According to the American Farm Bureau Federation (AFBF), an independent, grassroots organization representing farm and ranch families, the cost for a Thanksgiving dinner this year, including turkey, stuffing, cranberries, pumpkin pie and all the basic trimmings, will increase by 13 percent.
The average cost of this year’s feast for 10 is $49.20, a $5.73 price increase from last year’s average of $43.47.
The AFBF survey list of itmes, measured in quantities sufficient to serve a family of 10, includes turkey, bread stuffing, sweet potatoes, rolls with butter, peas, cranberries, a relish tray of carrots and celery, pumpkin pie with whipped cream, and beverages of coffee and milk.
AFBF noted that their cost for a 16-pound turkey was $21.57 this year, an increase of about 25 cents per pound, or a total of $3.91 per whole turkey compared to 2010. The turkey was the biggest contributor to the final total, and constituted the largest price increase compared to last year.
John Anderson, an AFBF senior economist said the era of grocers holding the line on retail food cost increases is basically over.
“Retailers are being more aggressive about passing on higher costs for shipping, processing and storing food to consumers, although turkeys may still be featured in special sales and promotions close to Thanksgiving,” Anderson said.
Farm Bureau volunteer shoppers are asked to look for the best possible prices, without taking advantage of special promotional coupons or purchase deals.
Specific AFBF price item increases are listed as follows:
“A gallon of whole milk increased in price by 42 cents per gallon, to $3.66. Other items that showed a price increase from last year were a 30-ounce can of pumpkin pie mix, $3.03, up 41 cents; two nine-inch pie shells, $2.52, up 6 cents; a ½ pint of whipping cream, $1.96, up 26 cents; one pound of green peas, $1.68, up 24 cents; a 14-ounce package of cubed bread stuffing, $2.88, up 24 cents; a dozen brown-n-serve rolls, $2.30, up 18 cents; three pounds of sweet potatoes, $3.26, up 7 cents; and fresh cranberries, $2.48, up 7 cents.”
A total of 141 volunteer shoppers from 35 states participated in this year’s AFBF survey.
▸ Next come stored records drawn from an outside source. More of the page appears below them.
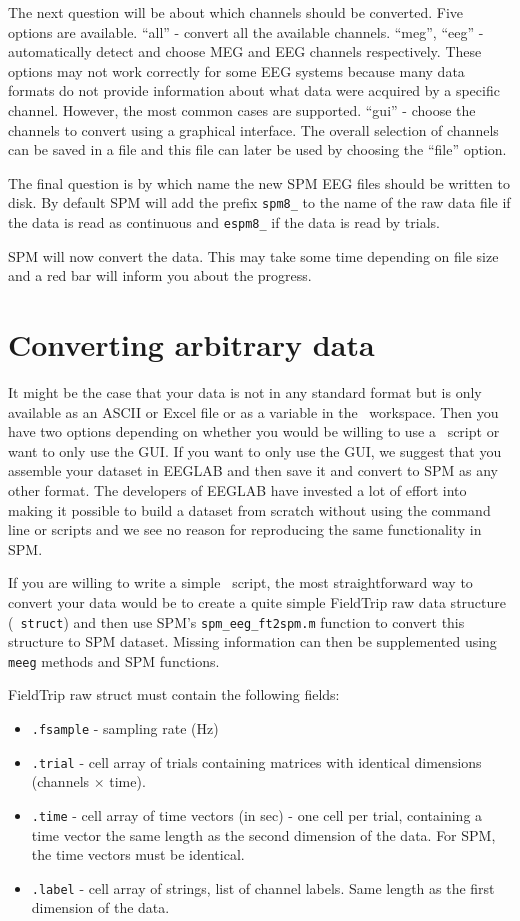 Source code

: The next question will be about which channels should be converted. Five options are available. ``all'' - convert all the available channels. ``meg'', ``eeg'' - automatically detect and choose MEG and EEG channels respectively. These options may not work correctly for some EEG systems because many data formats do not provide information about what data were acquired by a specific channel. However, the most common cases are supported. ``gui'' - choose the channels to convert using a graphical interface. The overall selection of channels can be saved in a file and this file can later be used by choosing the ``file'' option.

The final question is by which name the new SPM EEG files should be written to disk. By default SPM will add the prefix \texttt{spm8\_} to the name of the raw data file if the data is read as continuous and \texttt{espm8\_} if the data is read by trials.

SPM will now convert the data. This may take some time depending on file size and a red bar will inform you about the progress.


\section{Converting arbitrary data}
It might be the case that your data is not in any standard format but is only available as an ASCII or Excel file or as a variable in the \matlab\ workspace. Then you have two options depending on whether you would be willing to use a \matlab\ script or want to only use the GUI. If you want to only use the GUI, we suggest that you assemble your dataset in EEGLAB and then  save it and convert to SPM as any other format. The developers of EEGLAB have invested a lot of effort into making it possible to build a dataset from scratch without using the command line or scripts and we see no reason for reproducing the same functionality in SPM.

If you are willing to write a simple \matlab\ script, the most straightforward way to convert your data would be to create a quite simple FieldTrip raw data structure (\matlab\ \texttt{struct}) and then use SPM's \texttt{spm\_eeg\_ft2spm.m} function to convert this structure to SPM dataset. Missing information can then be supplemented using \texttt{meeg} methods and SPM functions.

FieldTrip raw struct must contain the following fields:

\begin{itemize}
\item \texttt{.fsample} - sampling rate (Hz)
\item \texttt{.trial} - cell array of trials containing matrices with identical dimensions (channels $\times$ time). 
\item \texttt{.time} - cell array of time vectors (in sec) - one cell per trial, containing a time vector the same length as the second dimension of the data. For SPM, the time vectors must be identical.
\item \texttt{.label} - cell array of strings, list of channel labels. Same length as the first dimension of the data.
\end{itemize}

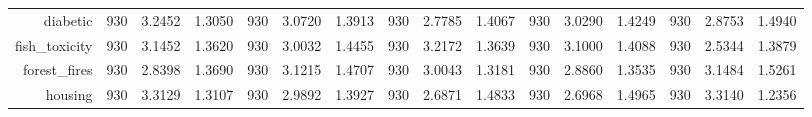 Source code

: \begin{table}[htbp]
{\begin{tabular}{rccccccccccccccc}
			diabetic                            & 930                                     & 3.2452                                                                    & 1.3050          & 930                            & 3.0720                                                                    & 1.3913          & 930                             & \cellcolor[rgb]{ .776,  .937,  .808}\textcolor[rgb]{ 0,  .38,  0}{2.7785}          & 1.4067          & 930                             & 3.0290                                                                    & 1.4249          & 930                             & 2.8753                                                                    & 1.4940          \\
			fish\_toxicity                      & 930                                     & 3.1452                                                                    & 1.3620          & 930                            & 3.0032                                                                    & 1.4455          & 930                             & 3.2172                                                                             & 1.3639          & 930                             & 3.1000                                                                    & 1.4088          & 930                             & \cellcolor[rgb]{ .776,  .937,  .808}\textcolor[rgb]{ 0,  .38,  0}{2.5344} & 1.3879          \\
			forest\_fires                       & 930                                     & \cellcolor[rgb]{ .776,  .937,  .808}\textcolor[rgb]{ 0,  .38,  0}{2.8398} & 1.3690          & 930                            & 3.1215                                                                    & 1.4707          & 930                             & 3.0043                                                                             & 1.3181          & 930                             & 2.8860                                                                    & 1.3535          & 930                             & 3.1484                                                                    & 1.5261          \\
			housing                             & 930                                     & 3.3129                                                                    & 1.3107          & 930                            & 2.9892                                                                    & 1.3927          & 930                             & \cellcolor[rgb]{ .776,  .937,  .808}\textcolor[rgb]{ 0,  .38,  0}{2.6871}          & 1.4833          & 930                             & 2.6968                                                                    & 1.4965          & 930                             & 3.3140                                                                    & 1.2356          \\

\end{tabular}}
\end{table}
Farm Bureau’s survey menu has remained unchanged since 1986 to allow for consistent price comparisons.
This year, U.S. consumers are paying record prices for items such as hams, ground beef, bread, flour and cheese. Bloomberg notes world food costs are 68 percent higher than five years ago, and have risen by 40 percent just since June 2010.
According to Oxfam International, an international confederation of 15 organizations in 98 countries, the price of staple foods including corn will more than double in two decades.
Analysts claim policy makers in Europe are concerned that “surging energy and commodity costs will spark a wage-price spiral, further entrenching inflation.”
Higher food prices are here to stay in restaurants and grocery stores, and prices will continue to rise.
U.S. consumers paid close to three percent more when dining out in September than last year, while food prices at supermarkets were 6.2 percent higher. The cost inflation on grocery store items has accelerated faster than the cost of dining out during the past year.